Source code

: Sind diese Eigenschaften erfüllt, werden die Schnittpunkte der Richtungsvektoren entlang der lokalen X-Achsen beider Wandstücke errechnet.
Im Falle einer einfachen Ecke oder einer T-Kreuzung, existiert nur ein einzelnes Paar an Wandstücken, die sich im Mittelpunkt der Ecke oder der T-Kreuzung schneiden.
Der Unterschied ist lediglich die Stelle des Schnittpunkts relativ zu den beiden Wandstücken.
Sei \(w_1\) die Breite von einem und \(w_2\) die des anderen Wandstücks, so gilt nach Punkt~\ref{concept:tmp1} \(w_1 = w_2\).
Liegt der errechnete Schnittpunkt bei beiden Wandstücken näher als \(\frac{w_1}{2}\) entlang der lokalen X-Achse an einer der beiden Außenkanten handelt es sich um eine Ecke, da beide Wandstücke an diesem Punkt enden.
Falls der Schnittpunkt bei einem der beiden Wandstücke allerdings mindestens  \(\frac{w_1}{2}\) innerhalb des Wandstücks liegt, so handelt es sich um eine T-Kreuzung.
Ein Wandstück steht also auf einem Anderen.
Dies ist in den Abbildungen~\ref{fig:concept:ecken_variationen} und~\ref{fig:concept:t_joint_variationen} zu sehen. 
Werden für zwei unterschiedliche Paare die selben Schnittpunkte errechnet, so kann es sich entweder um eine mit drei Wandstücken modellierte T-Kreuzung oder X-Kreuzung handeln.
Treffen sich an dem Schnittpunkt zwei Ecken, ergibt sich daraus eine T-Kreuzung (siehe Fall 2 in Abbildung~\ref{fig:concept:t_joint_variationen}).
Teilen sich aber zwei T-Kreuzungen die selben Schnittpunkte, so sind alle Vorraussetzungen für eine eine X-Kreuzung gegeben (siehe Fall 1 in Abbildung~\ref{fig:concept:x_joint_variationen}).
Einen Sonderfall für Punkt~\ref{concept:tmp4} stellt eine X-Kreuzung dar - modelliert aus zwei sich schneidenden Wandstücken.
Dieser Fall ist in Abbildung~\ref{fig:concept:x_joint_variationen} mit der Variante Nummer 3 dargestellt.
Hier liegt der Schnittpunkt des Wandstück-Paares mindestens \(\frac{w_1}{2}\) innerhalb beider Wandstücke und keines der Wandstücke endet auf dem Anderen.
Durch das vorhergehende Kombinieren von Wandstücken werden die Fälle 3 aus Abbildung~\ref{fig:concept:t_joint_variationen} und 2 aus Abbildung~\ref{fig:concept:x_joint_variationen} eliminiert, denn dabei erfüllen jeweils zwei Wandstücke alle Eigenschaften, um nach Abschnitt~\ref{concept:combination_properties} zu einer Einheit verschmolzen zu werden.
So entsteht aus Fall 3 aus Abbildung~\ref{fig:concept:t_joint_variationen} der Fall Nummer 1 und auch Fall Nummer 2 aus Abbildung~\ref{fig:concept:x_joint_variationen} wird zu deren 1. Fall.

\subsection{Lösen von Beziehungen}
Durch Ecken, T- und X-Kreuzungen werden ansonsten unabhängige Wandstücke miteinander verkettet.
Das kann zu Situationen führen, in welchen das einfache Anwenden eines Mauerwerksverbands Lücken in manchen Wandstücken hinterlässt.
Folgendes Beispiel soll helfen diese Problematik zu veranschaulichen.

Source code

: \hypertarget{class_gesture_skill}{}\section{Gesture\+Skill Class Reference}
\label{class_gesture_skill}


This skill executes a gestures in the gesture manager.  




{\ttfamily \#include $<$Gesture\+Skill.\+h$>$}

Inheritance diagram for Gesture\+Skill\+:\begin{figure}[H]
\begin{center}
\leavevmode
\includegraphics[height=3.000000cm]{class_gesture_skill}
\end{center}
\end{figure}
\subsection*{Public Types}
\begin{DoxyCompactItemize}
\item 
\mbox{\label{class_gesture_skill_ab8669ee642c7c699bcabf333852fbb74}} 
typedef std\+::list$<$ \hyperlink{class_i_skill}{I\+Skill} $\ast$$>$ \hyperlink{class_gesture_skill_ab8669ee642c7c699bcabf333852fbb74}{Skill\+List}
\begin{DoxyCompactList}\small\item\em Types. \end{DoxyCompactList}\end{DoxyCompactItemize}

...

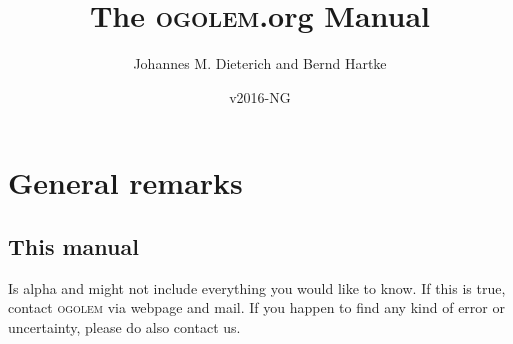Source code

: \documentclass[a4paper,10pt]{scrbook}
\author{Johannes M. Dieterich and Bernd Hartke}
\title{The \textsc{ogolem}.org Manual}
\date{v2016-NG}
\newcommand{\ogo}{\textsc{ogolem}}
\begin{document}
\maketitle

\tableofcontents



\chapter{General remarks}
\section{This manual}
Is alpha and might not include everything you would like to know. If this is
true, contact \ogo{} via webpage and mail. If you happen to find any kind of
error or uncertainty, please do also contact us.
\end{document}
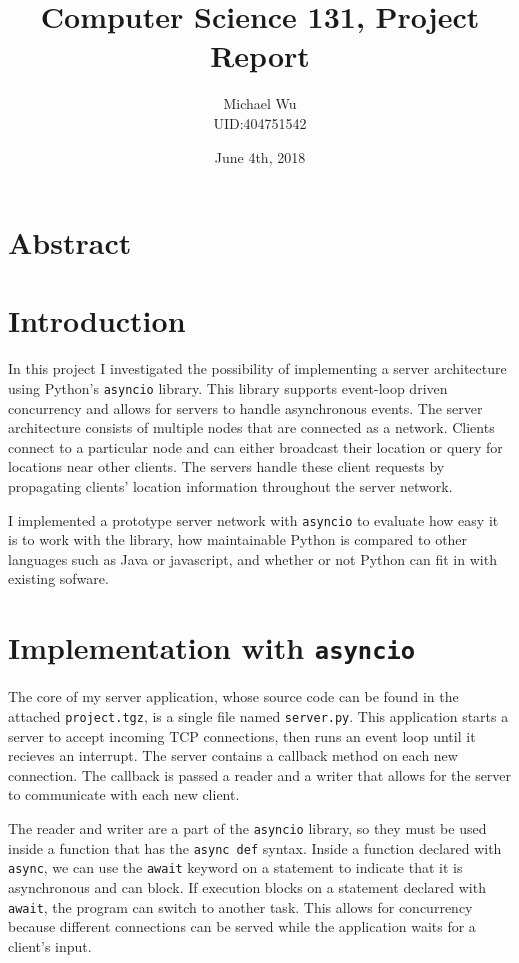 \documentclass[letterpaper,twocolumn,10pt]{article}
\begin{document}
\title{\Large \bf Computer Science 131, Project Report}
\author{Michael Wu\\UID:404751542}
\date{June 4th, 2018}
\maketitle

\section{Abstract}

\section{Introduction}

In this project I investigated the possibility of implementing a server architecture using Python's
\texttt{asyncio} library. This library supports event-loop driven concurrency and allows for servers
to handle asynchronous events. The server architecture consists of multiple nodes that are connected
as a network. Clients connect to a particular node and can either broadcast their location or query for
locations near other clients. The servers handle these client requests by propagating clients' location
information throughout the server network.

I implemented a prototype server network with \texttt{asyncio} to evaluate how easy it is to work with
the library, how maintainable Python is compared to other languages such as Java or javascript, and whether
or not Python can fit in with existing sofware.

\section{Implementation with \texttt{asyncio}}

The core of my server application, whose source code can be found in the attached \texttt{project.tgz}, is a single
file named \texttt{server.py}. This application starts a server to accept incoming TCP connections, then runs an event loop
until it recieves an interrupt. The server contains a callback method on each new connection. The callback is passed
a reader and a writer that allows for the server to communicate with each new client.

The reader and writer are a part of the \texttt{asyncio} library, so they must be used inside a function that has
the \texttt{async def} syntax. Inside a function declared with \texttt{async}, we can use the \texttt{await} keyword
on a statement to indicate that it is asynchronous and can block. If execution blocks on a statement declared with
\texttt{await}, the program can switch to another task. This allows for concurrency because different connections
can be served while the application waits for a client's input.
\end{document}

--- TASK TO COMPLETE ---
Within the listing above, find the line containing "M. Dieterich and" and the line containing "information throughout the server network.". Transcribe them and everything between them exactly, leaving out the pictures.

--- REPLY ---
\author{Johannes M. Dieterich and Bernd Hartke}
\title{The \textsc{ogolem}.org Manual}
\date{v2016-NG}
\newcommand{\ogo}{\textsc{ogolem}}
\begin{document}
\maketitle

\tableofcontents



\chapter{General remarks}
\section{This manual}
Is alpha and might not include everything you would like to know. If this is
true, contact \ogo{} via webpage and mail. If you happen to find any kind of
error or uncertainty, please do also contact us.
\end{document}
 \documentclass[letterpaper,twocolumn,10pt]{article}
\begin{document}
\title{\Large \bf Computer Science 131, Project Report}
\author{Michael Wu\\UID:404751542}
\date{June 4th, 2018}
\maketitle

\section{Abstract}

\section{Introduction}

In this project I investigated the possibility of implementing a server architecture using Python's
\texttt{asyncio} library. This library supports event-loop driven concurrency and allows for servers
to handle asynchronous events. The server architecture consists of multiple nodes that are connected
as a network. Clients connect to a particular node and can either broadcast their location or query for
locations near other clients. The servers handle these client requests by propagating clients' location
information throughout the server network.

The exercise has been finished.